The lines to copy run from the one containing "- applications and binaries are GPLv3" to the end of the records below; repeat them exactly and include nothing else.
========================================================================
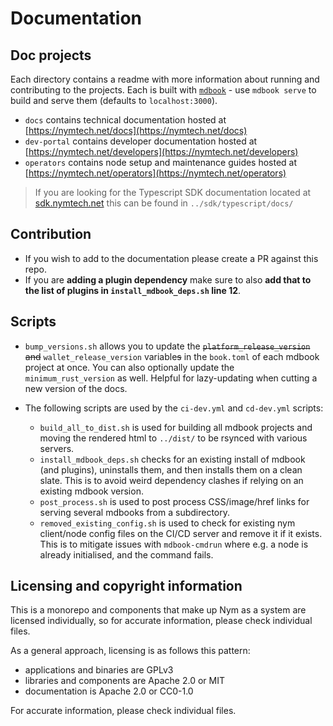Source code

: # Documentation

## Doc projects
Each directory contains a readme with more information about running and contributing to the projects. Each is built with [`mdbook`](https://rust-lang.github.io/mdBook/index.html) - use `mdbook serve` to build and serve them (defaults to `localhost:3000`).
* `docs` contains technical documentation hosted at [https://nymtech.net/docs](https://nymtech.net/docs)
* `dev-portal` contains developer documentation hosted at [https://nymtech.net/developers](https://nymtech.net/developers)
* `operators` contains node setup and maintenance guides hosted at [https://nymtech.net/operators](https://nymtech.net/operators)

> If you are looking for the Typescript SDK documentation located at [sdk.nymtech.net](https://sdk.nymtech.net) this can be found in `../sdk/typescript/docs/`

## Contribution 
* If you wish to add to the documentation please create a PR against this repo. 
* If you are **adding a plugin dependency** make sure to also **add that to the list of plugins in `install_mdbook_deps.sh` line 12**. 

## Scripts 
* `bump_versions.sh` allows you to update the ~~`platform_release_version` and~~ `wallet_release_version` variable~~s~~ in the `book.toml` of each mdbook project at once. You can also optionally update the `minimum_rust_version` as well. Helpful for lazy-updating when cutting a new version of the docs. 

* The following scripts are used by the `ci-dev.yml` and `cd-dev.yml` scripts:
  * `build_all_to_dist.sh` is used for building all mdbook projects and moving the rendered html to `../dist/` to be rsynced with various servers. 
  * `install_mdbook_deps.sh` checks for an existing install of mdbook (and plugins), uninstalls them, and then installs them on a clean slate. This is to avoid weird dependency clashes if relying on an existing mdbook version. 
  * `post_process.sh` is used to post process CSS/image/href links for serving several mdbooks from a subdirectory. 
  * `removed_existing_config.sh` is used to check for existing nym client/node config files on the CI/CD server and remove it if it exists. This is to mitigate issues with `mdbook-cmdrun` where e.g. a node is already initialised, and the command fails.   

## Licensing and copyright information
This is a monorepo and components that make up Nym as a system are licensed individually, so for accurate information, please check individual files.

As a general approach, licensing is as follows this pattern:
- applications and binaries are GPLv3
- libraries and components are Apache 2.0 or MIT
- documentation is Apache 2.0 or CC0-1.0

For accurate information, please check individual files.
========================================================================
-- Written answer --
- applications and binaries are GPLv3
- libraries and components are Apache 2.0 or MIT
- documentation is Apache 2.0 or CC0-1.0

For accurate information, please check individual files.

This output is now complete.